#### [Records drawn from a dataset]

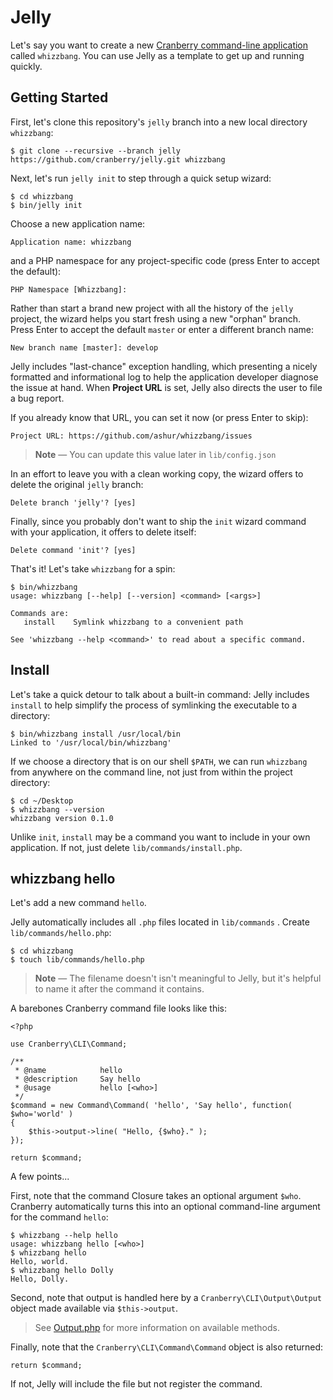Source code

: # Jelly

Let's say you want to create a new [Cranberry command-line application](https://github.com/cranberry/cli) called `whizzbang`. You can use Jelly as a template to get up and running quickly.

## Getting Started

First, let's clone this repository's `jelly` branch into a new local directory `whizzbang`:

```
$ git clone --recursive --branch jelly https://github.com/cranberry/jelly.git whizzbang
```

Next, let's run `jelly init` to step through a quick setup wizard:

```
$ cd whizzbang
$ bin/jelly init
```

Choose a new application name:

```
Application name: whizzbang
```

and a PHP namespace for any project-specific code (press Enter to accept the default):

```
PHP Namespace [Whizzbang]:
```

Rather than start a brand new project with all the history of the `jelly` project, the wizard helps you start fresh using a new "orphan" branch. Press Enter to accept the default `master` or enter a different branch name:

```
New branch name [master]: develop
```

Jelly includes "last-chance" exception handling, which presenting a nicely formatted and informational log to help the application developer diagnose the issue at hand. When **Project URL** is set, Jelly also directs the user to file a bug report.

If you already know that URL, you can set it now (or press Enter to skip):

```
Project URL: https://github.com/ashur/whizzbang/issues
```

> **Note** — You can update this value later in `lib/config.json`

In an effort to leave you with a clean working copy, the wizard offers to delete the original `jelly` branch:

```
Delete branch 'jelly'? [yes]
```

Finally, since you probably don't want to ship the  `init` wizard command with your application, it offers to delete itself:

```
Delete command 'init'? [yes]
```

That's it! Let's take `whizzbang` for a spin:

```
$ bin/whizzbang
usage: whizzbang [--help] [--version] <command> [<args>]

Commands are:
   install    Symlink whizzbang to a convenient path

See 'whizzbang --help <command>' to read about a specific command.
```

## Install

Let's take a quick detour to talk about a built-in command: Jelly includes `install` to help simplify the process of symlinking the executable to a directory:

```
$ bin/whizzbang install /usr/local/bin
Linked to '/usr/local/bin/whizzbang'
```

If we choose a directory that is on our shell `$PATH`, we can run `whizzbang` from anywhere on the command line, not just from within the project directory:

```
$ cd ~/Desktop
$ whizzbang --version
whizzbang version 0.1.0
```

Unlike `init`, `install` may be a command you want to include in your own application. If not, just delete `lib/commands/install.php`.


## whizzbang hello

Let's add a new command `hello`.

Jelly automatically includes all `.php` files located in `lib/commands` . Create `lib/commands/hello.php`:

```
$ cd whizzbang
$ touch lib/commands/hello.php
```

> **Note** — The filename doesn't isn't meaningful to Jelly, but it's helpful to name it after the command it contains.

A barebones Cranberry command file looks like this:

```
<?php

use Cranberry\CLI\Command;

/**
 * @name            hello
 * @description     Say hello
 * @usage           hello [<who>]
 */
$command = new Command\Command( 'hello', 'Say hello', function( $who='world' )
{
    $this->output->line( "Hello, {$who}." );
});

return $command;
```

A few points...

First, note that the command Closure takes an optional argument `$who`. Cranberry automatically turns this into an optional command-line argument for the command `hello`:

```
$ whizzbang --help hello
usage: whizzbang hello [<who>]
$ whizzbang hello
Hello, world.
$ whizzbang hello Dolly
Hello, Dolly.
```

Second, note that output is handled here by a `Cranberry\CLI\Output\Output` object made available via `$this->output`.

> See [Output.php](https://github.com/cranberry/cli/blob/master/src/CLI/Output/Output.php) for more information on available methods.

Finally, note that the `Cranberry\CLI\Command\Command` object is also returned:

```
return $command;
```

If not, Jelly will include the file but not register the command.
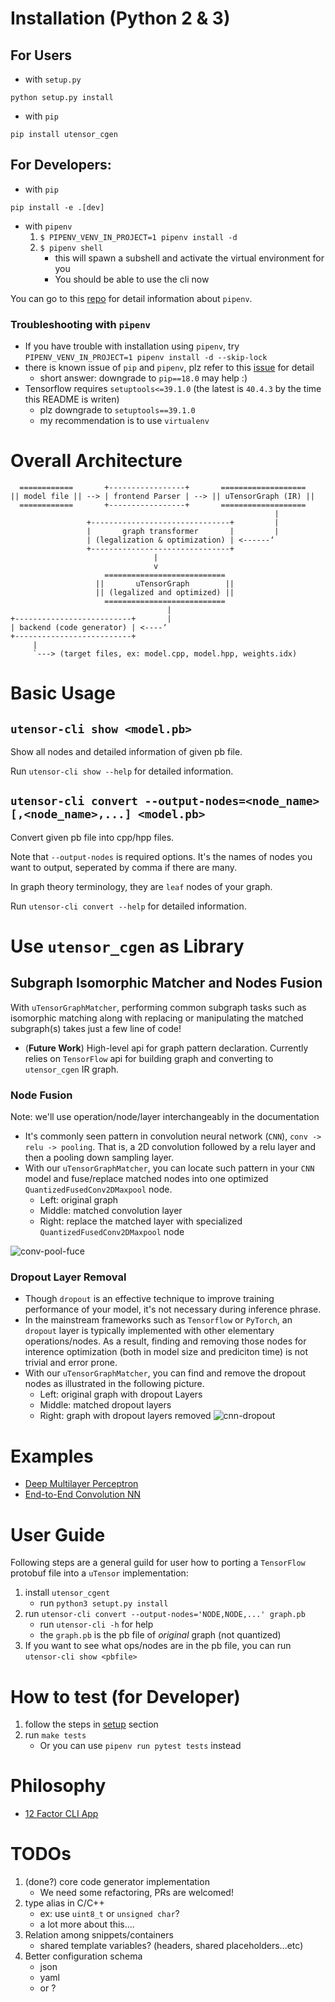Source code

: # Installation (Python 2 & 3)

## For Users

- with `setup.py`
```
python setup.py install
```

- with `pip`
```
pip install utensor_cgen
```

## For Developers:

- with `pip`
```
pip install -e .[dev]
```

- with `pipenv`
    1. `$ PIPENV_VENV_IN_PROJECT=1 pipenv install -d`
    2. `$ pipenv shell`
        - this will spawn a subshell and activate the virtual environment for you
        - You should be able to use the cli now  

You can go to this [repo](https://github.com/pypa/pipenv) for detail information about `pipenv`.

### Troubleshooting with `pipenv`

- If you have trouble with installation using `pipenv`, try `PIPENV_VENV_IN_PROJECT=1 pipenv install -d --skip-lock`
- there is known issue of `pip` and `pipenv`, plz refer to this [issue](https://github.com/pypa/pipenv/issues/2924) for detail
    - short answer: downgrade to `pip==18.0` may help :)
- Tensorflow requires `setuptools<=39.1.0` (the latest is `40.4.3` by the time this README is writen)
    - plz downgrade to `setuptools==39.1.0`
    - my recommendation is to use `virtualenv`

# Overall Architecture

```
  ============       +-----------------+       ===================
|| model file || --> | frontend Parser | --> || uTensorGraph (IR) || 
  ============       +-----------------+       ===================
                                                           |
                 +-------------------------------+         |
                 |       graph transformer       |         |
                 | (legalization & optimization) | <------‘ 
                 +-------------------------------+
                                |
                                v
                     ===========================
                   ||       uTensorGraph        ||
                   || (legalized and optimized) ||
                     ===========================
                                   |
+--------------------------+       |
| backend (code generator) | <----‘  
+--------------------------+
     |
     `---> (target files, ex: model.cpp, model.hpp, weights.idx)
```

# Basic Usage

## `utensor-cli show <model.pb>`

Show all nodes and detailed information of given pb file.

Run `utensor-cli show --help` for detailed information.

## `utensor-cli convert --output-nodes=<node_name>[,<node_name>,...] <model.pb>`

Convert given pb file into cpp/hpp files.

Note that `--output-nodes` is required options. It's the names of nodes you want to output, seperated by comma if there are many.

In graph theory terminology, they are `leaf` nodes of your graph.

Run `utensor-cli convert --help` for detailed information.

# Use `utensor_cgen` as Library

## Subgraph Isomorphic Matcher and Nodes Fusion

With `uTensorGraphMatcher`, performing common subgraph tasks such as isomorphic matching along with replacing or manipulating the matched subgraph(s) takes just a few line of code!

- (**Future Work**) High-level api for graph pattern declaration. Currently relies on `TensorFlow` api for building graph and converting to `utensor_cgen` IR graph.

### Node Fusion

Note: we'll use operation/node/layer interchangeably in the documentation

- It's commonly seen pattern in convolution neural network (`CNN`), `conv -> relu -> pooling`. That is, a 2D convolution followed by a relu layer and then a pooling down sampling layer.
- With our `uTensorGraphMatcher`, you can locate such pattern in your `CNN` model and fuse/replace matched nodes into one optimized `QuantizedFusedConv2DMaxpool` node.
    - Left: original graph
    - Middle: matched convolution layer
    - Right: replace the matched layer with specialized `QuantizedFusedConv2DMaxpool` node

![conv-pool-fuce](images/conv_pool_fuse.png)

### Dropout Layer Removal

- Though `dropout` is an effective technique to improve training performance of your model, it's not necessary during inference phrase.
- In the mainstream frameworks such as `Tensorflow` or `PyTorch`, an `dropout` layer is typically implemented with other elementary operations/nodes. As a result, finding and removing those nodes for interence optimization (both in model size and prediciton time) is not trivial and error prone.
- With our `uTensorGraphMatcher`, you can find and remove the dropout nodes as illustrated in the following picture.
    - Left: original graph with dropout Layers
    - Middle: matched dropout layers
    - Right: graph with dropout layers removed
![cnn-dropout](images/cnn_dropout.png)

# Examples

- [Deep Multilayer Perceptron](https://github.com/uTensor/utensor_cgen/tree/develop/tests/deep_mlp)
- [End-to-End Convolution NN](https://github.com/uTensor/simple_cnn_tutorial)


# User Guide

Following steps are a general guild for user how to porting a `TensorFlow` protobuf file into a `uTensor` implementation:

1. install `utensor_cgent`
    - run `python3 setupt.py install`
2. run `utensor-cli convert --output-nodes='NODE,NODE,...' graph.pb`
    - run `utensor-cli -h` for help
    - the `graph.pb` is the pb file of *original* graph (not quantized)
3. If you want to see what ops/nodes are in the pb file, you can run `utensor-cli show <pbfile>`

# How to test (for Developer)

1. follow the steps in [setup](#setup-with-pipenv) section
2. run `make tests`
    - Or you can use `pipenv run pytest tests` instead

# Philosophy

- [12 Factor CLI App](https://medium.com/@jdxcode/12-factor-cli-apps-dd3c227a0e46?fbclid=IwAR1Gfq0D7oh3b-mXaIMV3RwYu39TAPrPXfz5sBKC4Rz1t-cckvC8WjBVl_w)

# TODOs
1. (done?) core code generator implementation
    - We need some refactoring, PRs are welcomed!
2. type alias in C/C++
    - ex: use `uint8_t` or `unsigned char`?
    - a lot more about this.... 
3. Relation among snippets/containers
    - shared template variables? (headers, shared placeholders...etc)
4. Better configuration schema
    - json
    - yaml
    - or ?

#### [EXERCISE AIM]
Copy out all lines from the records where the word "given" appears.

#### [SOLUTION TO THE EXERCISE]
Show all nodes and detailed information of given pb file.
Convert given pb file into cpp/hpp files.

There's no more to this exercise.